During the Republican primaries McCain campaigned against the Bush tax cut on grounds quite similar to those Democrats are now using to oppose it - objections to its size, the effect on the country's ability to pay off the national debt, and it's skew toward the wealthiest Americans.

Sources close to McCain say he's now revisiting the whole issue of the tax cut in the light of the rapidly decelerating economy. But from all the available evidence it seems to me that McCain will likely again oppose Bush's bill (possibly in a slightly updated fashion), and perhaps make the case against it even more effectively than Democrats.

McCain has good reason to oppose the Bush bill on substantive policy grounds. He's a debt hawk; he's troubled that the Bush plan might prevent increases in military spending; and his positions on health care issues are not that different from those of many Senate Democrats. But don't discount the intensity of animosity between McCain and his supporters and Bush and his. It's a mix of ideological and personal enmities that runs very deep.

And now for something totally different (or at least kinda different).

Senator McCain is often associated with a Conservative splinter-movement called National Greatness Conservatism.

Even National Greatness types admit that the movement (if you can call it that) is quite amorphous.

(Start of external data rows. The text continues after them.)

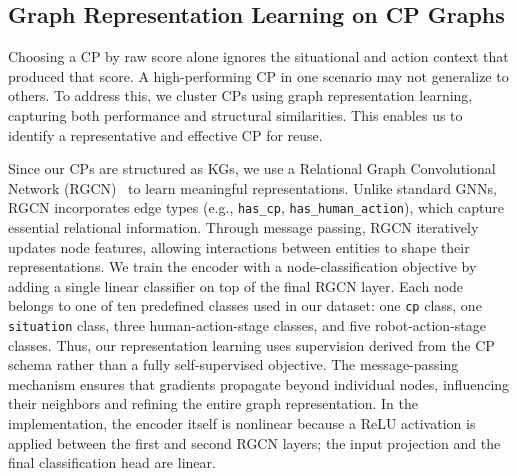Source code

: \documentclass[letterpaper, 10 pt, conference]{ieeeconf}  %
\begin{document}
\subsection{Graph Representation Learning on CP Graphs}
\label{sec:graph_learning}

Choosing a CP by raw score alone ignores the situational and action context that
produced that score. A high-performing CP in one scenario may not generalize to others.
To address this, we cluster CPs using graph representation learning, capturing both
performance and structural similarities. This enables us to identify a representative
and effective CP for reuse. 

Since our CPs are structured as KGs, we use a Relational Graph Convolutional Network
(RGCN)~\cite{schlichtkrull2017modelingrelationaldatagraph} to learn meaningful
representations. Unlike standard GNNs, RGCN incorporates edge types (e.g.,
\texttt{has\_cp}, \texttt{has\_human\_action}), which capture essential relational
information. Through message passing, RGCN iteratively updates node features, allowing
interactions between entities to shape their representations. We train the encoder with
a node-classification objective by adding a single linear classifier on top of the
final RGCN layer. Each node belongs to one of ten predefined classes used in our
dataset: one \texttt{cp} class, one \texttt{situation} class, three human-action-stage
classes, and five robot-action-stage classes. Thus, our
representation learning uses supervision derived from the CP schema rather than a fully
self-supervised objective. The message-passing mechanism ensures that gradients
propagate beyond individual nodes, influencing their neighbors and refining the entire
graph representation. In the implementation, the encoder itself is nonlinear because a
ReLU activation is applied between the first and second RGCN layers; the input
projection and the final classification head are linear.
\end{document}
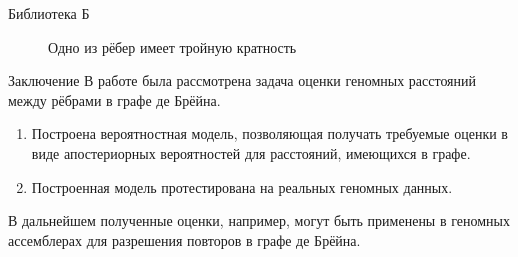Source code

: \documentclass[unicode, notheorems]{beamer}
\begin{document}
\begin{frame}{Библиотека Б}
\begin{figure}%
	\centering
	\qquad
	\caption{Одно из рёбер имеет тройную кратность}
\end{figure}
\end{frame}

\begin{frame}{Заключение}
	В работе была рассмотрена задача оценки геномных расстояний между рёбрами в графе де Брёйна.
	\bigskip
	\begin{enumerate}
		\item Построена вероятностная модель, позволяющая получать требуемые оценки в виде апостериорных вероятностей для расстояний, имеющихся в графе.
		\item Построенная модель протестирована на реальных геномных данных.
	\end{enumerate}
	\bigskip
	В дальнейшем полученные оценки, например, могут быть применены в геномных ассемблерах для разрешения повторов в графе де Брёйна. 
\end{frame}
\end{document}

But broadly speaking, National Greatness types see themselves in the tradition of strong-state Progressive Nationalism often associated with Teddy Roosevelt. (They're way into Teddy Roosevent.) Like McCain, one of their signature issues is campaign finance reform and they don't think the world revolves around cuts in marginal tax rates for the extremely wealthy. They are genuinely reformist and unlike almost every other kind of Conservative there are a number of things that I agree with them about.

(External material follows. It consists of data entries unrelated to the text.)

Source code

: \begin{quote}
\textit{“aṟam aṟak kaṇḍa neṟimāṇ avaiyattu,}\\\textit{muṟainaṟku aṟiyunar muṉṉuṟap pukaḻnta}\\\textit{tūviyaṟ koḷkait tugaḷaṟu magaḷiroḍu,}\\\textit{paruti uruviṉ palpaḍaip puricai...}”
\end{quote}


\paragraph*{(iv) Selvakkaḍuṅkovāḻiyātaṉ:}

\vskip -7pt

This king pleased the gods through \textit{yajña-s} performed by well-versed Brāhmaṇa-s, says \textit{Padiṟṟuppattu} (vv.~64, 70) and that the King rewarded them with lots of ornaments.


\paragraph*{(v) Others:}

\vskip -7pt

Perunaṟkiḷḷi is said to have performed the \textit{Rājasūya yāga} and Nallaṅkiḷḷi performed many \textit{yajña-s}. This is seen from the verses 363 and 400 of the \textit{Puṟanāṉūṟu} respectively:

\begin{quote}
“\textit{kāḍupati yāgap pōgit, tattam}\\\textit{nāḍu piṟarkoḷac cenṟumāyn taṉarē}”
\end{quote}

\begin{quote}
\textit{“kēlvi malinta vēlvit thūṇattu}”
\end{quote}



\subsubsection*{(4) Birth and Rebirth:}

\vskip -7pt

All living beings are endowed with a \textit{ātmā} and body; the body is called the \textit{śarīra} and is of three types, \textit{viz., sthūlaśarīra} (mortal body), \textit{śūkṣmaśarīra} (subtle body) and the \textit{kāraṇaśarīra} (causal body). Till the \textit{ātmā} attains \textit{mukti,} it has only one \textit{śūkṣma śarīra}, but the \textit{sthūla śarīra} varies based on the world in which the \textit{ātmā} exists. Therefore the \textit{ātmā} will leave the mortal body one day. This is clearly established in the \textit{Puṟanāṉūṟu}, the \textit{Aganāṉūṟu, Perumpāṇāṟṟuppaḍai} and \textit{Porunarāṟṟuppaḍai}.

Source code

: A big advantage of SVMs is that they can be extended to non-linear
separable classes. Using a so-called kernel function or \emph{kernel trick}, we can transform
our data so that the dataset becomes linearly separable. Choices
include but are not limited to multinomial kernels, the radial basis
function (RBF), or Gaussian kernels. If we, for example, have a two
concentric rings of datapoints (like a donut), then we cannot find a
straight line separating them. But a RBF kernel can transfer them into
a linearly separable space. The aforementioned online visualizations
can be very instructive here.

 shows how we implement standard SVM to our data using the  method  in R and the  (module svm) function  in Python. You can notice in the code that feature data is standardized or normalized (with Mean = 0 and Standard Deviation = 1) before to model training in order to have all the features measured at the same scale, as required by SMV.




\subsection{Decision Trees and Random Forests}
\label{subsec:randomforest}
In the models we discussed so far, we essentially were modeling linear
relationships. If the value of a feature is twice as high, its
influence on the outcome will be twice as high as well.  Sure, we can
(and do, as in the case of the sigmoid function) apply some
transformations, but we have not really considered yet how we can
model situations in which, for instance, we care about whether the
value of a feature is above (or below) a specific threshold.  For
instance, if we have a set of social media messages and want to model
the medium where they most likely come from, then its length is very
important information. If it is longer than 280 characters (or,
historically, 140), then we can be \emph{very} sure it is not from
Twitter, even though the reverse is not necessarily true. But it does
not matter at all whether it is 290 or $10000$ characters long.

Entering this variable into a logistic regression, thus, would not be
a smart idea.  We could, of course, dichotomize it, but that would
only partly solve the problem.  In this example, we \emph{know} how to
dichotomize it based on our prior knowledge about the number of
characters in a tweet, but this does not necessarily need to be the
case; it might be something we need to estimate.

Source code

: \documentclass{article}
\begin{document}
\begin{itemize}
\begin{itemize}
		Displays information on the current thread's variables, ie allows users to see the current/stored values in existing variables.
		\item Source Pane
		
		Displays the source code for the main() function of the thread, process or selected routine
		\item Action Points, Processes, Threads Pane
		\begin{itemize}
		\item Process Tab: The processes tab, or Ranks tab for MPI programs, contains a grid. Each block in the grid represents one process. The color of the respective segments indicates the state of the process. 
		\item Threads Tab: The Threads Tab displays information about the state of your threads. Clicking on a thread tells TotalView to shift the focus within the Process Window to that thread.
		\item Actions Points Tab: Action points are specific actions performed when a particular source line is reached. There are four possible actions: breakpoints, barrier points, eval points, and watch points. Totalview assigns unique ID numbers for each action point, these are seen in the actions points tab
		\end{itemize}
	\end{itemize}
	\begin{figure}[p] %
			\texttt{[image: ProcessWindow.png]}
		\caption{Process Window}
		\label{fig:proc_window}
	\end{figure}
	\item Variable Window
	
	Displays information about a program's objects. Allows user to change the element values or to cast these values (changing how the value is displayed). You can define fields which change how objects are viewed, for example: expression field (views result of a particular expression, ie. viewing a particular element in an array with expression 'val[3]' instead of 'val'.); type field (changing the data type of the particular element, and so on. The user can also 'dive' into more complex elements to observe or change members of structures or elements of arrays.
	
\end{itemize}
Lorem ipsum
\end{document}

Or, to put it in more familiar Talking Points-style language, they're unlike most other Conservatives in that they're not completely full of crap.

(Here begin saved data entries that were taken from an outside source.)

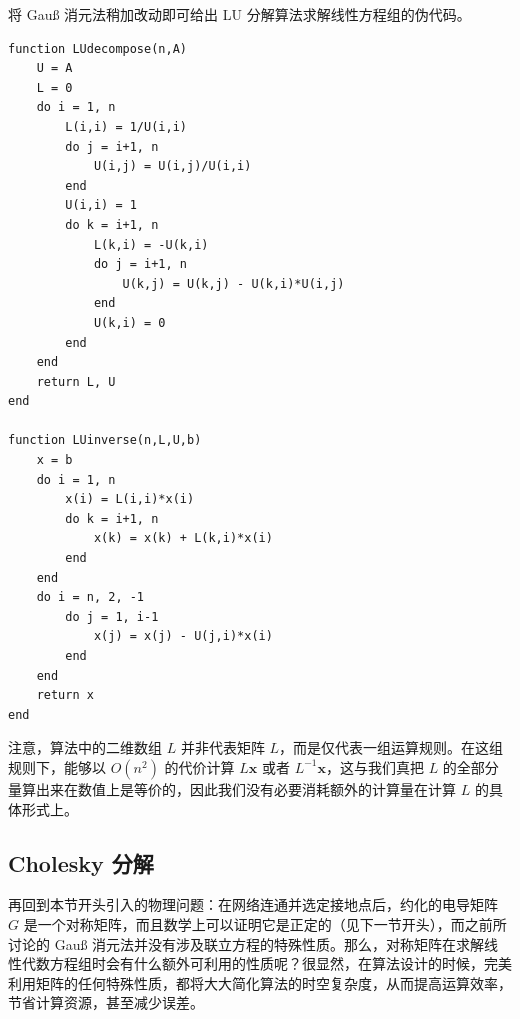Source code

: 将 Gauß 消元法稍加改动即可给出 LU 分解算法求解线性方程组的伪代码。

\begin{algorithmBox}[算法 3.2\quad LU 分解]
\begin{lstlisting}[style=bellacode]
function LUdecompose(n,A)
    U = A
    L = 0
    do i = 1, n
        L(i,i) = 1/U(i,i)
        do j = i+1, n
            U(i,j) = U(i,j)/U(i,i)
        end
        U(i,i) = 1
        do k = i+1, n
            L(k,i) = -U(k,i)
            do j = i+1, n
                U(k,j) = U(k,j) - U(k,i)*U(i,j)
            end
            U(k,i) = 0
        end
    end
    return L, U
end

function LUinverse(n,L,U,b)
    x = b
    do i = 1, n
        x(i) = L(i,i)*x(i)
        do k = i+1, n
            x(k) = x(k) + L(k,i)*x(i)
        end
    end
    do i = n, 2, -1
        do j = 1, i-1
            x(j) = x(j) - U(j,i)*x(i)
        end
    end
    return x
end
\end{lstlisting}
\end{algorithmBox}

注意，算法中的二维数组 $L$ 并非代表矩阵 $L$，而是仅代表一组运算规则。在这组规则下，能够以 $O(n^2)$ 的代价计算 $L\bm x$ 或者 $L^{-1}\bm x$，这与我们真把 $L$ 的全部分量算出来在数值上是等价的，因此我们没有必要消耗额外的计算量在计算 $L$ 的具体形式上。

\subsection{Cholesky 分解}

再回到本节开头引入的物理问题：在网络连通并选定接地点后，约化的电导矩阵 $G$ 是一个对称矩阵，而且数学上可以证明它是正定的（见下一节开头），而之前所讨论的 Gauß 消元法并没有涉及联立方程的特殊性质。那么，对称矩阵在求解线性代数方程组时会有什么额外可利用的性质呢？很显然，在算法设计的时候，完美利用矩阵的任何特殊性质，都将大大简化算法的时空复杂度，从而提高运算效率，节省计算资源，甚至减少误差。

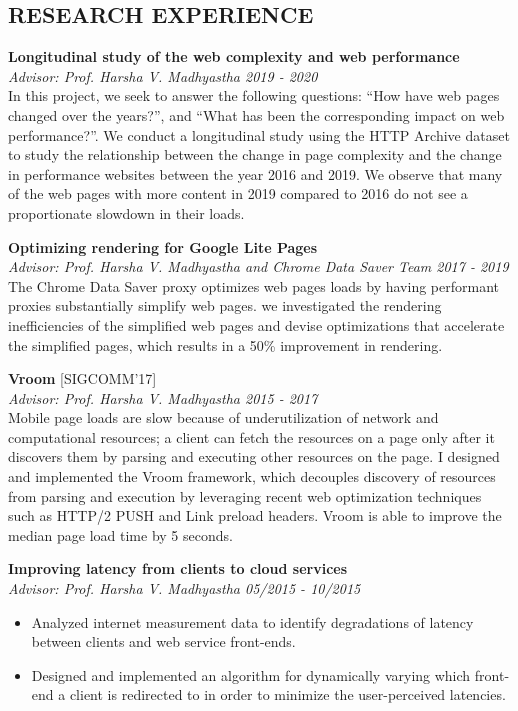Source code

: \documentclass[zhemargin]{res}
\begin{document}
\begin{resume}
\section{\small RESEARCH EXPERIENCE}
  \textbf{Longitudinal study of the web complexity and web performance}\\
    \textit{Advisor: Prof. Harsha V. Madhyastha \hfill 2019 - 2020}\\
    In this project, we seek to answer the following questions: ``How have
      web pages changed over the years?'', and ``What has been the corresponding
      impact on web performance?''. We conduct a longitudinal study using the
      HTTP Archive dataset to study the relationship between the change in page
      complexity and the change in performance websites between the year 2016
      and 2019. We observe that many of the web pages with more content in 2019
      compared to 2016 do not see a proportionate slowdown in their loads.

  \textbf{Optimizing rendering for Google Lite Pages}\\
    \textit{Advisor: Prof. Harsha V. Madhyastha and Chrome Data Saver Team\hfill
    2017 - 2019}\\
    The Chrome Data Saver proxy optimizes web pages loads by having performant
    proxies substantially simplify web pages. we investigated the rendering
    inefficiencies of the simplified web pages and devise optimizations that
    accelerate the simplified pages, which results in a 50\% improvement in
    rendering.


  \textbf{Vroom} [SIGCOMM'17]\\
    \textit{Advisor: Prof. Harsha V. Madhyastha \hfill 2015 - 2017}\\
    Mobile page loads are slow because of underutilization of network and
    computational resources; a client can fetch the resources on a page only
    after it discovers them by parsing and executing other resources on the
    page.  I designed and implemented the Vroom framework, which decouples
    discovery of resources from parsing and execution by leveraging recent web
    optimization techniques such as HTTP/2 PUSH and Link preload headers. Vroom
    is able to improve the median page load time by 5 seconds.

	\textbf{Improving latency from clients to cloud services}\\
    \textit{Advisor: Prof. Harsha V. Madhyastha \hfill 05/2015 - 10/2015}\\
	\begin{itemize}
    \item Analyzed internet measurement data to identify degradations of
      latency between clients and web service front-ends.
    \item Designed and implemented an algorithm for dynamically varying
      which front-end a client is redirected to in order to minimize the
      user-perceived latencies.
	\end{itemize}


\end{resume}
\end{document}
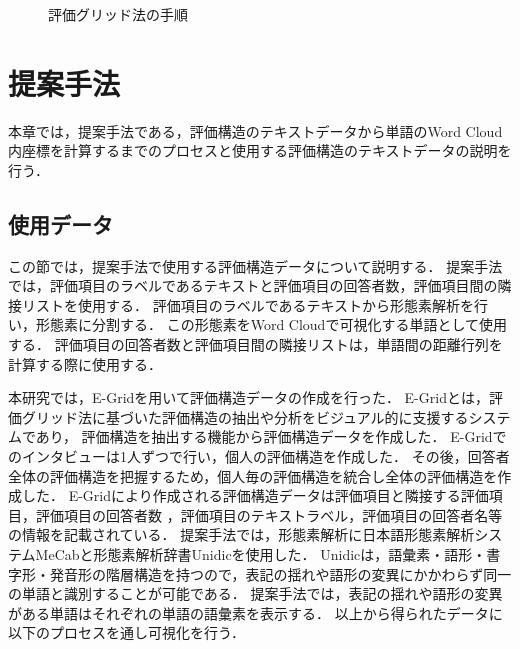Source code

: \documentclass[syuuron]{kuee}
\begin{document}
		\begin{figure}
			\begin{center}
			\end{center}
			\caption{評価グリッド法の手順\cite{egm6}}
	  		\label{fig:egm1}
		\end{figure}

\chapter{提案手法}
	本章では，提案手法である，評価構造のテキストデータから単語のWord Cloud内座標を計算するまでのプロセスと使用する評価構造のテキストデータの説明を行う．
	
	\section{使用データ}
		この節では，提案手法で使用する評価構造データについて説明する．
		提案手法では，評価項目のラベルであるテキストと評価項目の回答者数，評価項目間の隣接リストを使用する．
		評価項目のラベルであるテキストから形態素解析を行い，形態素に分割する．
		この形態素をWord Cloudで可視化する単語として使用する．
		評価項目の回答者数と評価項目間の隣接リストは，単語間の距離行列を計算する際に使用する．
		
		本研究では，E-Gridを用いて評価構造データの作成を行った．
		E-Gridとは，評価グリッド法に基づいた評価構造の抽出や分析をビジュアル的に支援するシステムであり，
		評価構造を抽出する機能から評価構造データを作成した．
		E-Gridでのインタビューは1人ずつで行い，個人の評価構造を作成した．
		その後，回答者全体の評価構造を把握するため，個人毎の評価構造を統合し全体の評価構造を作成した．
		E-Gridにより作成される評価構造データは評価項目と隣接する評価項目，評価項目の回答者数 ，評価項目のテキストラベル，評価項目の回答者名等の情報を記載されている．
		提案手法では，形態素解析に日本語形態素解析システムMeCab\cite{mcb1}と形態素解析辞書Unidicを使用した．
		Unidicは，語彙素・語形・書字形・発音形の階層構造を持つので，表記の揺れや語形の変異にかかわらず同一の単語と識別することが可能である．
		提案手法では，表記の揺れや語形の変異がある単語はそれぞれの単語の語彙素を表示する．
		以上から得られたデータに以下のプロセスを通し可視化を行う．		
		
\end{document}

In any case, Marshall Wittman, one of the made-men of the National Greatness crew, has just opened up a political commentary site.

(Between you and me, it looks suspiciously like Talking Points. But, hey, imitation is the sincerest form of flattery, right? Or maybe he just copied it from Kausfiles, where I got the idea?)

In any case, if you're the typical Talking Points reader you'll probably find a lot of stuff on Wittman's site you'll disagree with. (The hokey picture of Ronald Reagan was almost enough to do it for me. But I held my hand over my left eye and tried to focus on the picture of Teddy Roosevelt -- you'll understand when you see the site.) But this sort of McCainite conservatism is the most interesting and dynamic stuff going on in the Republican party today. So I'd say it's worth taking a look. Hell, I'll even give it the official Talking Points Seal of Approval.

P.S. If you go to Wittman's site and then feel guilty about it afterwards, just tell people, "Hey, look ... I was young. I was experimenting."   Works every time.

P.P.S. I think on a number of issues McCain is actually moving further left, or further toward the Dems, than his National Greatness admirers. But we'll leave that for another post.